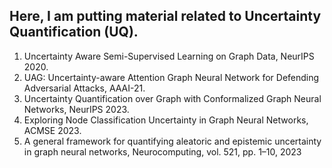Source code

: ## Here, I am putting material related to Uncertainty Quantification (UQ).
1. Uncertainty Aware Semi-Supervised Learning on Graph Data, NeurIPS 2020.
2. UAG: Uncertainty-aware Attention Graph Neural Network for Defending Adversarial Attacks, AAAI-21.
3. Uncertainty Quantification over Graph with Conformalized Graph Neural Networks, NeurIPS 2023.
4. Exploring Node Classification Uncertainty in Graph Neural Networks, ACMSE 2023.
5. A general framework for quantifying aleatoric and epistemic uncertainty in graph neural networks,  Neurocomputing,
 vol. 521, pp. 1–10, 2023
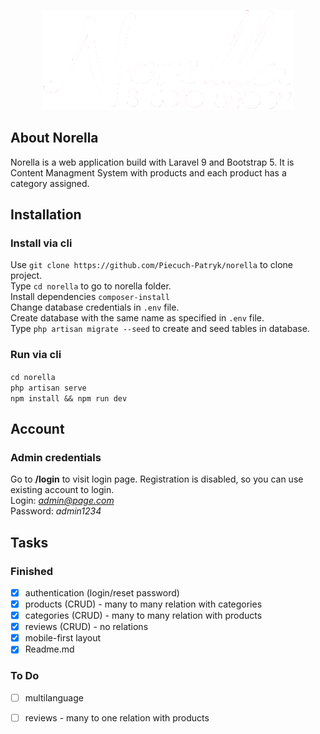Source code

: <p align="center"><a href="https://devpat.online/projects/norella/public" target="_blank"><img src="storage/app/public/assets/logo/norella.png" width="400" alt="Laravel Logo"></a></p>

## About Norella

Norella is a web application build with Laravel 9 and Bootstrap 5. It is Content Managment System with products and each product has a category assigned.

## Installation

### Install via cli

Use `git clone https://github.com/Piecuch-Patryk/norella` to clone project.  
Type `cd norella` to go to norella folder.  
Install dependencies `composer-install`  
Change database credentials in `.env` file.  
Create database with the same name as specified in `.env` file.  
Type `php artisan migrate --seed` to create and seed tables in database.  

### Run via cli

`cd norella`  
`php artisan serve`  
`npm install && npm run dev`  

## Account

### Admin credentials

Go to **/login** to visit login page. Registration is disabled, so you can use existing account to login.  
Login: *admin@page.com*  
Password: *admin1234*  

## Tasks  

### Finished

- [x] authentication (login/reset password)
- [x] products (CRUD) - many to many relation with categories
- [x] categories (CRUD) - many to many relation with products
- [x] reviews (CRUD) - no relations
- [x] mobile-first layout
- [x] Readme.md

### To Do

- [ ] multilanguage  
- [ ] reviews - many to one relation with products  





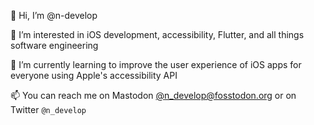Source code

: 👋 Hi, I’m @n-develop

👀 I’m interested in iOS development, accessibility, Flutter, and all things software engineering

🌱 I’m currently learning to improve the user experience of iOS apps for everyone using Apple's accessibility API

📫 You can reach me on Mastodon [@n_develop@fosstodon.org](https://fosstodon.org/@n_develop) or on Twitter `@n_develop`

<!---
n-develop/n-develop is a ✨ special ✨ repository because its `README.md` (this file) appears on your GitHub profile.
You can click the Preview link to take a look at your changes.
--->
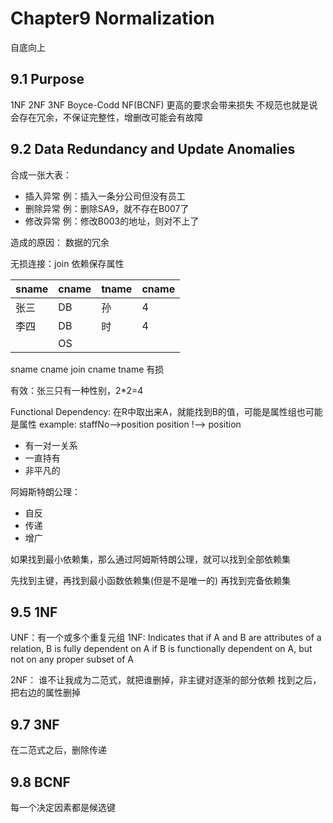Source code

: # Chapter9 Normalization
自底向上

## 9.1 Purpose
1NF 2NF 3NF Boyce-Codd NF(BCNF)
更高的要求会带来损失
不规范也就是说会存在冗余，不保证完整性，增删改可能会有故障

## 9.2 Data Redundancy and Update Anomalies
合成一张大表：
- 插入异常 例：插入一条分公司但没有员工
- 删除异常 例：删除SA9，就不存在B007了
- 修改异常 例：修改B003的地址，则对不上了

造成的原因：
数据的冗余

无损连接：join
依赖保存属性


|sname| cname| tname |cname
|-----|------|----|---
张三|DB|孙|4
李四|DB|时|4
    |OS

sname cname  join cname  tname
有损

有效：张三只有一种性别，2*2=4

Functional Dependency:
在R中取出来A，就能找到B的值，可能是属性组也可能是属性
example: staffNo-->position
         position !--> position

- 有一对一关系
- 一直持有
- 非平凡的

阿姆斯特朗公理：
- 自反
- 传递
- 增广

如果找到最小依赖集，那么通过阿姆斯特朗公理，就可以找到全部依赖集

先找到主键，再找到最小函数依赖集(但是不是唯一的) 再找到完备依赖集

## 9.5 1NF
UNF：有一个或多个重复元组
1NF: Indicates that if A and B are attributes of a relation, B is fully dependent on A if B is functionally dependent on A, but not on any proper subset of A

2NF：
谁不让我成为二范式，就把谁删掉，非主键对逐渐的部分依赖
找到之后，把右边的属性删掉

## 9.7 3NF
在二范式之后，删除传递

## 9.8 BCNF
每一个决定因素都是候选键


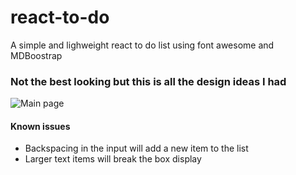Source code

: # react-to-do
A simple and lighweight react to do list using font awesome and MDBoostrap

### Not the best looking but this is all the design ideas I had  
![Main page](https://cdn.discordapp.com/attachments/841524211209994240/1055312755369984000/opera_mg7i5bSny5.png)


#### Known issues 
- Backspacing in the input will add a new item to the list
- Larger text items will break the box display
▬▬▬▬▬▬
TRY IT
What lines in the material above hold the string "credentials"? List them.

RESULT OF THIS EXERCISE
Change database credentials in `.env` file.  
### Admin credentials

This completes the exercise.